## Exercise prompt:
Show every line below where "berikut" can be found.

## Information supplied:

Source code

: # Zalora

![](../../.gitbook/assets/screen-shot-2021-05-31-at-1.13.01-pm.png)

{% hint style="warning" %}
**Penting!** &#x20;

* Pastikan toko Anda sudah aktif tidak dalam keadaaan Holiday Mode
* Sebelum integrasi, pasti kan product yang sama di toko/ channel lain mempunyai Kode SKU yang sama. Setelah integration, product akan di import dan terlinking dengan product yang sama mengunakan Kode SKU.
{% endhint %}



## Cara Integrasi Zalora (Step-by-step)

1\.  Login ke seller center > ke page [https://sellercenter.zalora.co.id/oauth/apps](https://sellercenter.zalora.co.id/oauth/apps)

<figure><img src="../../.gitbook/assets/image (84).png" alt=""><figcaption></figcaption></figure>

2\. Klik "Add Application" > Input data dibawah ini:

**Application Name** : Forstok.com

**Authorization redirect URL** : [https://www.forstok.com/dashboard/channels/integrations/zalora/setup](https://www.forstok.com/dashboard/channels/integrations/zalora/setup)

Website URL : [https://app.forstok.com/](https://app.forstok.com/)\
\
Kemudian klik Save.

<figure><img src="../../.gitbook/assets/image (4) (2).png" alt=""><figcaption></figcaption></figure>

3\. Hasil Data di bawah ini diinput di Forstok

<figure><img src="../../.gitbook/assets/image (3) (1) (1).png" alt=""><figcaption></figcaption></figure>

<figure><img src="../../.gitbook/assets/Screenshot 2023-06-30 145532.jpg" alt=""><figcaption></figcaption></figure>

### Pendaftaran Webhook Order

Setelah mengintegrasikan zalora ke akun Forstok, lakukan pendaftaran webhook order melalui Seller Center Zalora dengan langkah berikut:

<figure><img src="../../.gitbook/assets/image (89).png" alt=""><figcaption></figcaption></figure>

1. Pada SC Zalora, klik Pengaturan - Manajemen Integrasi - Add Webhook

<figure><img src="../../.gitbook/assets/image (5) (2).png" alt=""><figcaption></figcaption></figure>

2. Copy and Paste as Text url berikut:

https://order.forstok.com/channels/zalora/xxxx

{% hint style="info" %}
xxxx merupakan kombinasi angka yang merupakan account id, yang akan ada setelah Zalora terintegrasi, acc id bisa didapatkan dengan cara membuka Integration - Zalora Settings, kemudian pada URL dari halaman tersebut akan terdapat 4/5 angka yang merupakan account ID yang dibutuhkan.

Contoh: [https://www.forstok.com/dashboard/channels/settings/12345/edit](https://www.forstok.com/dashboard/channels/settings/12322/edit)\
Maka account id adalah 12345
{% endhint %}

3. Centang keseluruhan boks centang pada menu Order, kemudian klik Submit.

## Answer to this task:
Setelah mengintegrasikan zalora ke akun Forstok, lakukan pendaftaran webhook order melalui Seller Center Zalora dengan langkah berikut:
2. Copy and Paste as Text url berikut:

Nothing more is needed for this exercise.